Here then is another selection of pictures that combine past and present, juxtaposing buildings and landmarks that have changed – or no longer exist – with the environment as it looks today.
We start out at one of my favourite places in Bordeaux, and one where you can find me every other week keeping a close eye on local top-flight team les Girondins: Stade Chaban-Delmas, formerly known as Parc Lescure. This panoramic picture, taken from the “Virage Sud” stand shortly before the recent game versus Rennes, blends into a sight of the stadium as it was around 1948.
Invisible Paris, was used in a past Invisible Bordeaux item retracing the history of the stadium.
One building which dates from the same period as the stadium, and which was the work of the same architect, Jacques D’Welles, is the art deco wonder that is La Bourse du Travail on Cours Aristide Briand. After large-scale interior renovations, a full facelift has now made good progress although there is some doubt as to whether funds will be available to complete the task.
Here we are on Allées de Tourny, seamlessly reinstating this monumental tribute to 19th-century statesman Léon Gambetta to its rightful place!
The statue was the centrepiece of the promenade from 1905 until the 1960s when it, and the fountains at either end of the Allées, were removed to allow excavation work aimed at installing an underground car park. Once more, the monument and its current whereabouts are the subject of a past blog item. The article even reveals where you can still admire a plaster miniature of the monument!
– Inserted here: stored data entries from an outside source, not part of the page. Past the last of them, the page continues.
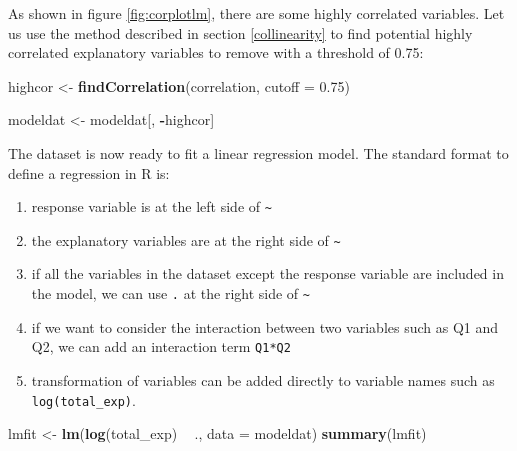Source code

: \documentclass[12pt,]{krantz}
\makeatletter
\newenvironment{Shaded}{\begin{snugshade}}{\end{snugshade}}
\newcommand{\DataTypeTok}[1]{\textcolor[rgb]{0.27,0.27,0.27}{#1}}
\newcommand{\FloatTok}[1]{\textcolor[rgb]{0.06,0.06,0.06}{#1}}
\newcommand{\KeywordTok}[1]{\textcolor[rgb]{0.27,0.27,0.27}{\textbf{#1}}}
\newcommand{\NormalTok}[1]{#1}
\newcommand{\OperatorTok}[1]{\textcolor[rgb]{0.43,0.43,0.43}{\textbf{#1}}}
\newcommand{\StringTok}[1]{\textcolor[rgb]{0.5,0.5,0.5}{#1}}
\newenvironment{kframe}{%
\medskip{}
\setlength{\fboxsep}{.8em}
 \def\at@end@of@kframe{}%
 \ifinner\ifhmode%
  \def\at@end@of@kframe{\end{minipage}}%
  \begin{minipage}{\columnwidth}%
 \fi\fi%
 \def\FrameCommand##1{\hskip\@totalleftmargin \hskip-\fboxsep
 \colorbox{shadecolor}{##1}\hskip-\fboxsep
     \hskip-\linewidth \hskip-\@totalleftmargin \hskip\columnwidth}%
 \MakeFramed {\advance\hsize-\width
   \@totalleftmargin\z@ \linewidth\hsize
   \@setminipage}}%
 {\par\unskip\endMakeFramed%
 \at@end@of@kframe}
\renewenvironment{Shaded}{\begin{kframe}}{\end{kframe}}
\makeatother
\begin{document}
As shown in figure \ref{fig:corplotlm}, there are some highly correlated variables. Let us use the method described in section \ref{collinearity} to find potential highly correlated explanatory variables to remove with a threshold of 0.75:

\begin{Shaded}
\begin{Highlighting}[]
\NormalTok{highcor <-}\StringTok{ }\KeywordTok{findCorrelation}\NormalTok{(correlation, }\DataTypeTok{cutoff =} \FloatTok{0.75}\NormalTok{)}
\end{Highlighting}
\end{Shaded}

\begin{Shaded}
\begin{Highlighting}[]
\NormalTok{modeldat <-}\StringTok{ }\NormalTok{modeldat[, }\OperatorTok{-}\NormalTok{highcor]}
\end{Highlighting}
\end{Shaded}

The dataset is now ready to fit a linear regression model. The standard format to define a regression in R is:

\begin{enumerate}
\def\labelenumi{(\arabic{enumi})}
\item
  response variable is at the left side of \texttt{\textasciitilde{}}
\item
  the explanatory variables are at the right side of \texttt{\textasciitilde{}}
\item
  if all the variables in the dataset except the response variable are included in the model, we can use \texttt{.} at the right side of \texttt{\textasciitilde{}}
\item
  if we want to consider the interaction between two variables such as Q1 and Q2, we can add an interaction term \texttt{Q1*Q2}
\item
  transformation of variables can be added directly to variable names such as \texttt{log(total\_exp)}.
\end{enumerate}

\begin{Shaded}
\begin{Highlighting}[]
\NormalTok{lmfit <-}\StringTok{ }\KeywordTok{lm}\NormalTok{(}\KeywordTok{log}\NormalTok{(total_exp) }\OperatorTok{~}\StringTok{ }\NormalTok{., }\DataTypeTok{data =}\NormalTok{ modeldat)}
\KeywordTok{summary}\NormalTok{(lmfit)}
\end{Highlighting}
\end{Shaded}
\end{document}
This next picture positions a 1924 shot of the ruins of the Palais Gallien Gallo-Roman amphitheatre in its environment as it looks today. It shows how much more accessible the site was at the time, and how exotic it was with those elegant palm tress!
Staying in the same quarter, this is the remarkable former “Hôtel des Postes”, as it looked around 1915. The modern-day car should be able to catch up with the horse-drawn carriage, which is overtaking a contemporary automobile, parked on the cobblestones outside the main entrance. The building’s rich history was the subject of a standalone article on the blog.
And we finish up on the waterfront and this view of people out making the most of a white warehouse-like structure.
It comprised a large rooftop terrace which could be reached via a wide staircase (“Grands escaliers du quai”). The sight was known as “Les nouvelles Terrasses des Quinconces” and stretched from the Quinconces Esplanade to Place Jean-Jaurès. Pleasant walks along the bank of the river Garonne are in fact nothing new!